ABOUT THIS EXERCISE. The required answer is a copy of each line in the entries below that includes "article".

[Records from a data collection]

+===+

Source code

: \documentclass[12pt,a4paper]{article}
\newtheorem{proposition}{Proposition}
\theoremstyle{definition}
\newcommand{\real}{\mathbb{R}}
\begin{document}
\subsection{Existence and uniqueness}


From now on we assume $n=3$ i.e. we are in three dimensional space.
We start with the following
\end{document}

+===+

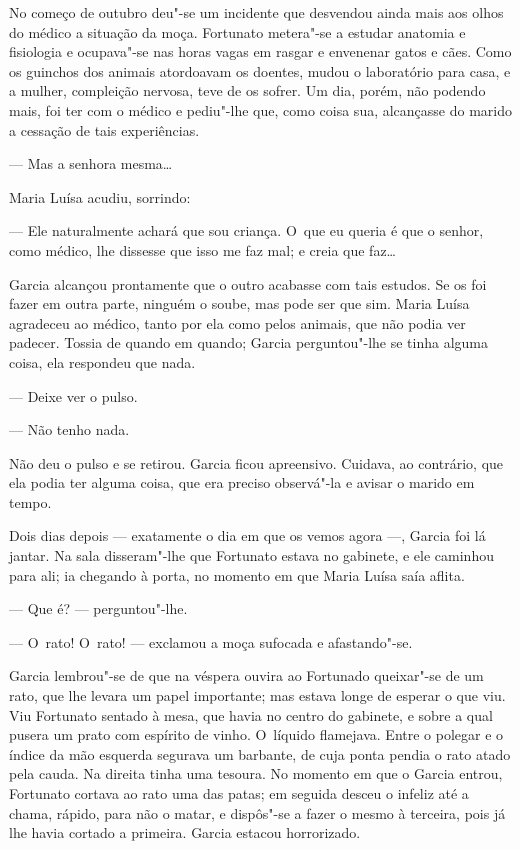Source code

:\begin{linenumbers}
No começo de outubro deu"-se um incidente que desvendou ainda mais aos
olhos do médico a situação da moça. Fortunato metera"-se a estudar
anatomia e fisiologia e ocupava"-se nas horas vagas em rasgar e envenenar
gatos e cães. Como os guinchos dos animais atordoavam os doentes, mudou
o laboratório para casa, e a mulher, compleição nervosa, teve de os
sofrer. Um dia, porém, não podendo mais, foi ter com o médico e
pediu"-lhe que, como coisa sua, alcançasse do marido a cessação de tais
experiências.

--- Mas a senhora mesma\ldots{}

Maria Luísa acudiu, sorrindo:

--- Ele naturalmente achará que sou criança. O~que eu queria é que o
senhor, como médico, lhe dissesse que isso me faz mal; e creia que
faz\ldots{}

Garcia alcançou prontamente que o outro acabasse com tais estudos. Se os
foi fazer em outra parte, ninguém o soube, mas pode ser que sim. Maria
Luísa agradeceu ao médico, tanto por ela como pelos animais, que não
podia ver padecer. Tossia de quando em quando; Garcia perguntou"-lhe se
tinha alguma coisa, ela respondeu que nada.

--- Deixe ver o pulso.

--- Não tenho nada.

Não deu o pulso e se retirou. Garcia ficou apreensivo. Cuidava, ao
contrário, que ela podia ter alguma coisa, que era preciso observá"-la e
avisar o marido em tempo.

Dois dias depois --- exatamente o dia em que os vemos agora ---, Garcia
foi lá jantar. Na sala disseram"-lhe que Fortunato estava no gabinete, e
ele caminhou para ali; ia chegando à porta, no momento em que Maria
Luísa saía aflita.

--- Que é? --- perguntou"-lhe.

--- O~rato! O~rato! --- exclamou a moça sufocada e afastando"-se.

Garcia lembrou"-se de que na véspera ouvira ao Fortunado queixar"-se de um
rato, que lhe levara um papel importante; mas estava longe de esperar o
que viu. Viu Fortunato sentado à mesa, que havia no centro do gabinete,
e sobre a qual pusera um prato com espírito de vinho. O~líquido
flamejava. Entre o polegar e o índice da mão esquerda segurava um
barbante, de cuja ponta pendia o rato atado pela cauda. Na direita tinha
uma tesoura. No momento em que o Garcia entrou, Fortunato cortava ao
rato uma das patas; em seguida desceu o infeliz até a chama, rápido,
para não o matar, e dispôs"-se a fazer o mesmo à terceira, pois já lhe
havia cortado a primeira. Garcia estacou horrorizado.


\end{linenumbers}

+===+

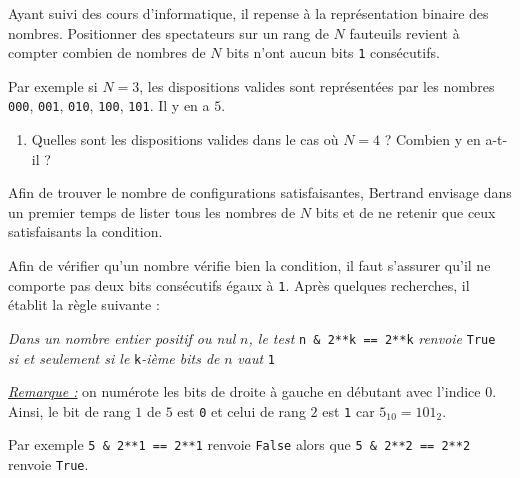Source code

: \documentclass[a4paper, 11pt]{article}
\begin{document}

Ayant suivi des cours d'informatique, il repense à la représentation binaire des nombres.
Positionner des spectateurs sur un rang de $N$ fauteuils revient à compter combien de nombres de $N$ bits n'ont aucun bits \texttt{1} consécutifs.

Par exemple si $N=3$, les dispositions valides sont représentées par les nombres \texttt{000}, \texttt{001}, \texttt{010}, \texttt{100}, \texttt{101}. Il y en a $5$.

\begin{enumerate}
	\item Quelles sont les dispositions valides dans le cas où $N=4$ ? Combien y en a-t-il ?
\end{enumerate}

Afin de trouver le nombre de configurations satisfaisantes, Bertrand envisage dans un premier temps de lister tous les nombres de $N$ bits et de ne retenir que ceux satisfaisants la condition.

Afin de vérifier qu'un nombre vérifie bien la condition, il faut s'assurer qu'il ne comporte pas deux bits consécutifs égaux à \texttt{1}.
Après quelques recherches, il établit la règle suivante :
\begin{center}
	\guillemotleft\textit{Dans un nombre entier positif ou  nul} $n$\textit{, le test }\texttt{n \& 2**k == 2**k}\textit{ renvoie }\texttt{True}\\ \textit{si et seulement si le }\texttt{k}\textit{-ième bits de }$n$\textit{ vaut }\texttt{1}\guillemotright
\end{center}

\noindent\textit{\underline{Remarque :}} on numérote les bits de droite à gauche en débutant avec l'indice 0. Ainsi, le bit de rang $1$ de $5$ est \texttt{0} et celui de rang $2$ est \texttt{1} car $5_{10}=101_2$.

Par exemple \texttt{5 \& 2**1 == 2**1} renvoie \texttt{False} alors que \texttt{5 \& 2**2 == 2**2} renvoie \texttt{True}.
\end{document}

+===+

ANSWER TO THIS EXERCISE.
: \documentclass[12pt,a4paper]{article}
: \documentclass[a4paper, 11pt]{article}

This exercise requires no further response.